*** Opening Material shown ***

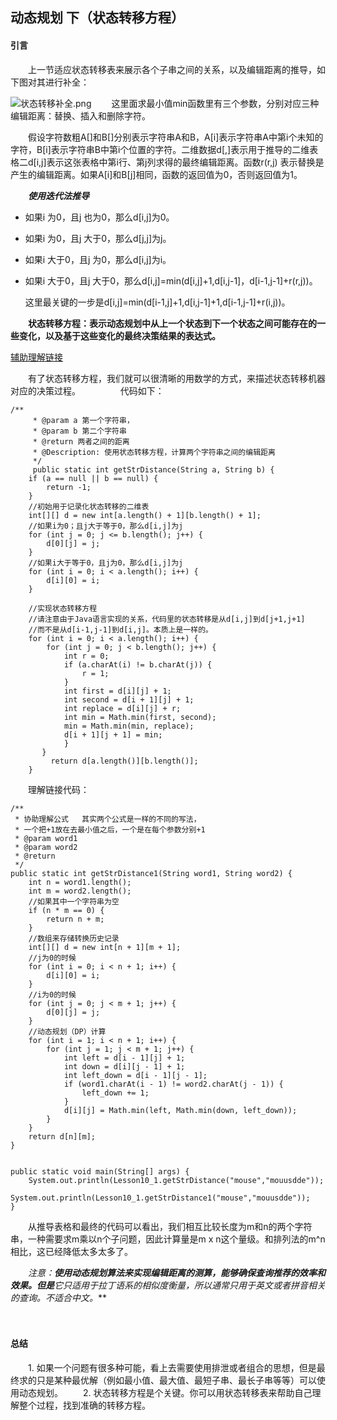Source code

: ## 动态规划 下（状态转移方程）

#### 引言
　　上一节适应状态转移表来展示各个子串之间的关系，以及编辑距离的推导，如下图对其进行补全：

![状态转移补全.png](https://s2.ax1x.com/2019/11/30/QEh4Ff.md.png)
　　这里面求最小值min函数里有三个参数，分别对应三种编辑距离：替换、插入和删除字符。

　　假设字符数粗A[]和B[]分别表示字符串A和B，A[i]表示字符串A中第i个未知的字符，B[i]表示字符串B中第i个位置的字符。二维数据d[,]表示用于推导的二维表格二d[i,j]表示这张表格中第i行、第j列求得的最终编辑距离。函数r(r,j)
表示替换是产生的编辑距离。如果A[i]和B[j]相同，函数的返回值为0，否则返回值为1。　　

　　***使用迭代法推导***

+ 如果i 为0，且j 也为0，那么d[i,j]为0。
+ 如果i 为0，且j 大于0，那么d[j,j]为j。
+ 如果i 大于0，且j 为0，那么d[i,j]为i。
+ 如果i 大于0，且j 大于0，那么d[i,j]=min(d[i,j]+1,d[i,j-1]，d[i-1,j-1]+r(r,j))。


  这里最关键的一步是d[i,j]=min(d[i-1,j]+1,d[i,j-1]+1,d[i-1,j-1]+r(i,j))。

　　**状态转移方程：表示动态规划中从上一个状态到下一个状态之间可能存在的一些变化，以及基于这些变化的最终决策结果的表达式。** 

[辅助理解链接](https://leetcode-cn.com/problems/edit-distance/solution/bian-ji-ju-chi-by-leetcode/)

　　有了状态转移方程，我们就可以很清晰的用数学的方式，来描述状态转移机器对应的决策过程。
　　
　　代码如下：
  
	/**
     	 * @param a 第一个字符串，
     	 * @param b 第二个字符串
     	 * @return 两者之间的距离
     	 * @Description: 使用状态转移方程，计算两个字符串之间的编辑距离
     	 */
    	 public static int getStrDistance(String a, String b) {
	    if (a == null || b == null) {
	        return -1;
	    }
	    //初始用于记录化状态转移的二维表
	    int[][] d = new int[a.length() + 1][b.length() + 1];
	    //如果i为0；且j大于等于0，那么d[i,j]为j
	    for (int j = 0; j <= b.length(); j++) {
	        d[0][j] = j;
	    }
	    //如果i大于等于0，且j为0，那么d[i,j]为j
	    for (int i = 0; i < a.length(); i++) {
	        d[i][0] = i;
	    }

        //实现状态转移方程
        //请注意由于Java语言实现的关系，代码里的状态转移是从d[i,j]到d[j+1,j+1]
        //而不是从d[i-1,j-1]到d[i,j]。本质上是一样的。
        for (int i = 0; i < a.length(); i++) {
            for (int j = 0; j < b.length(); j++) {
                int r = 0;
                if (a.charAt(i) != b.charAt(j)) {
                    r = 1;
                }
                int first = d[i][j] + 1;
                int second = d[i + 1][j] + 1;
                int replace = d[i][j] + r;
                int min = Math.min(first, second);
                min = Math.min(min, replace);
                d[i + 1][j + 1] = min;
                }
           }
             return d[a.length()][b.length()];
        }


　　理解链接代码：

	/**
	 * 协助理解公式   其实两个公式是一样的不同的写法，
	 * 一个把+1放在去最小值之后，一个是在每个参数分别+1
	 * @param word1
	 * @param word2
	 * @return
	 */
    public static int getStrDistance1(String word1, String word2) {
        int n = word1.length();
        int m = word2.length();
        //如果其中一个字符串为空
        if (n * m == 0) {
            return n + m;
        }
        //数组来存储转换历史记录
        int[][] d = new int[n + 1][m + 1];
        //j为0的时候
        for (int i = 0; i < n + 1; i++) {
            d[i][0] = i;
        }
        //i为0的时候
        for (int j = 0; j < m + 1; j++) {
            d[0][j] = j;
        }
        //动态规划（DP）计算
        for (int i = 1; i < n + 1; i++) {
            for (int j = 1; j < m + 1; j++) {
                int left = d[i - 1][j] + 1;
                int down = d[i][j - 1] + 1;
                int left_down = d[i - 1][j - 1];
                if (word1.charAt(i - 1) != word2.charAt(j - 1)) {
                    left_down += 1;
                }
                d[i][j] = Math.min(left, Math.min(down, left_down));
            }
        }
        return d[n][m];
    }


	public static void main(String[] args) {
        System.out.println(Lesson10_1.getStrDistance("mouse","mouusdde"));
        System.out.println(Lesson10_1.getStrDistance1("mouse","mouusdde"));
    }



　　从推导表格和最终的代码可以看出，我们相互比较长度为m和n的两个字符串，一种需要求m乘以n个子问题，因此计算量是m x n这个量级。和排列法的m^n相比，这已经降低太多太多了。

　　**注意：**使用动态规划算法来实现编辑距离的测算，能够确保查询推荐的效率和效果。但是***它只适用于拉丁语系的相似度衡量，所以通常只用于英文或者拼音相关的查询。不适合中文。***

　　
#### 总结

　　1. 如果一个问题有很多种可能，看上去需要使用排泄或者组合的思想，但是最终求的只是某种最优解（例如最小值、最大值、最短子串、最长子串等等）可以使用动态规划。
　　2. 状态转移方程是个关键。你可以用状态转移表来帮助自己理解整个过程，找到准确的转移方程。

*** Closing Material shown ***

## Goal of the exercise
Repeat each line above exactly as it reads, omitting any pictures.

## Task answer
Source code

: ## 动态规划 下（状态转移方程）

#### 引言
　　上一节适应状态转移表来展示各个子串之间的关系，以及编辑距离的推导，如下图对其进行补全：

![状态转移补全.png](https://s2.ax1x.com/2019/11/30/QEh4Ff.md.png)
　　这里面求最小值min函数里有三个参数，分别对应三种编辑距离：替换、插入和删除字符。

　　假设字符数粗A[]和B[]分别表示字符串A和B，A[i]表示字符串A中第i个未知的字符，B[i]表示字符串B中第i个位置的字符。二维数据d[,]表示用于推导的二维表格二d[i,j]表示这张表格中第i行、第j列求得的最终编辑距离。函数r(r,j)
表示替换是产生的编辑距离。如果A[i]和B[j]相同，函数的返回值为0，否则返回值为1。　　

　　***使用迭代法推导***

+ 如果i 为0，且j 也为0，那么d[i,j]为0。
+ 如果i 为0，且j 大于0，那么d[j,j]为j。
+ 如果i 大于0，且j 为0，那么d[i,j]为i。
+ 如果i 大于0，且j 大于0，那么d[i,j]=min(d[i,j]+1,d[i,j-1]，d[i-1,j-1]+r(r,j))。


  这里最关键的一步是d[i,j]=min(d[i-1,j]+1,d[i,j-1]+1,d[i-1,j-1]+r(i,j))。

　　**状态转移方程：表示动态规划中从上一个状态到下一个状态之间可能存在的一些变化，以及基于这些变化的最终决策结果的表达式。** 

[辅助理解链接](https://leetcode-cn.com/problems/edit-distance/solution/bian-ji-ju-chi-by-leetcode/)

　　有了状态转移方程，我们就可以很清晰的用数学的方式，来描述状态转移机器对应的决策过程。
　　
　　代码如下：
  
	/**
     	 * @param a 第一个字符串，
     	 * @param b 第二个字符串
     	 * @return 两者之间的距离
     	 * @Description: 使用状态转移方程，计算两个字符串之间的编辑距离
     	 */
    	 public static int getStrDistance(String a, String b) {
	    if (a == null || b == null) {
	        return -1;
	    }
	    //初始用于记录化状态转移的二维表
	    int[][] d = new int[a.length() + 1][b.length() + 1];
	    //如果i为0；且j大于等于0，那么d[i,j]为j
	    for (int j = 0; j <= b.length(); j++) {
	        d[0][j] = j;
	    }
	    //如果i大于等于0，且j为0，那么d[i,j]为j
	    for (int i = 0; i < a.length(); i++) {
	        d[i][0] = i;
	    }

        //实现状态转移方程
        //请注意由于Java语言实现的关系，代码里的状态转移是从d[i,j]到d[j+1,j+1]
        //而不是从d[i-1,j-1]到d[i,j]。本质上是一样的。
        for (int i = 0; i < a.length(); i++) {
            for (int j = 0; j < b.length(); j++) {
                int r = 0;
                if (a.charAt(i) != b.charAt(j)) {
                    r = 1;
                }
                int first = d[i][j] + 1;
                int second = d[i + 1][j] + 1;
                int replace = d[i][j] + r;
                int min = Math.min(first, second);
                min = Math.min(min, replace);
                d[i + 1][j + 1] = min;
                }
           }
             return d[a.length()][b.length()];
        }


　　理解链接代码：

	/**
	 * 协助理解公式   其实两个公式是一样的不同的写法，
	 * 一个把+1放在去最小值之后，一个是在每个参数分别+1
	 * @param word1
	 * @param word2
	 * @return
	 */
    public static int getStrDistance1(String word1, String word2) {
        int n = word1.length();
        int m = word2.length();
        //如果其中一个字符串为空
        if (n * m == 0) {
            return n + m;
        }
        //数组来存储转换历史记录
        int[][] d = new int[n + 1][m + 1];
        //j为0的时候
        for (int i = 0; i < n + 1; i++) {
            d[i][0] = i;
        }
        //i为0的时候
        for (int j = 0; j < m + 1; j++) {
            d[0][j] = j;
        }
        //动态规划（DP）计算
        for (int i = 1; i < n + 1; i++) {
            for (int j = 1; j < m + 1; j++) {
                int left = d[i - 1][j] + 1;
                int down = d[i][j - 1] + 1;
                int left_down = d[i - 1][j - 1];
                if (word1.charAt(i - 1) != word2.charAt(j - 1)) {
                    left_down += 1;
                }
                d[i][j] = Math.min(left, Math.min(down, left_down));
            }
        }
        return d[n][m];
    }


	public static void main(String[] args) {
        System.out.println(Lesson10_1.getStrDistance("mouse","mouusdde"));
        System.out.println(Lesson10_1.getStrDistance1("mouse","mouusdde"));
    }



　　从推导表格和最终的代码可以看出，我们相互比较长度为m和n的两个字符串，一种需要求m乘以n个子问题，因此计算量是m x n这个量级。和排列法的m^n相比，这已经降低太多太多了。

　　**注意：**使用动态规划算法来实现编辑距离的测算，能够确保查询推荐的效率和效果。但是***它只适用于拉丁语系的相似度衡量，所以通常只用于英文或者拼音相关的查询。不适合中文。***

　　
#### 总结

　　1. 如果一个问题有很多种可能，看上去需要使用排泄或者组合的思想，但是最终求的只是某种最优解（例如最小值、最大值、最短子串、最长子串等等）可以使用动态规划。
　　2. 状态转移方程是个关键。你可以用状态转移表来帮助自己理解整个过程，找到准确的转移方程。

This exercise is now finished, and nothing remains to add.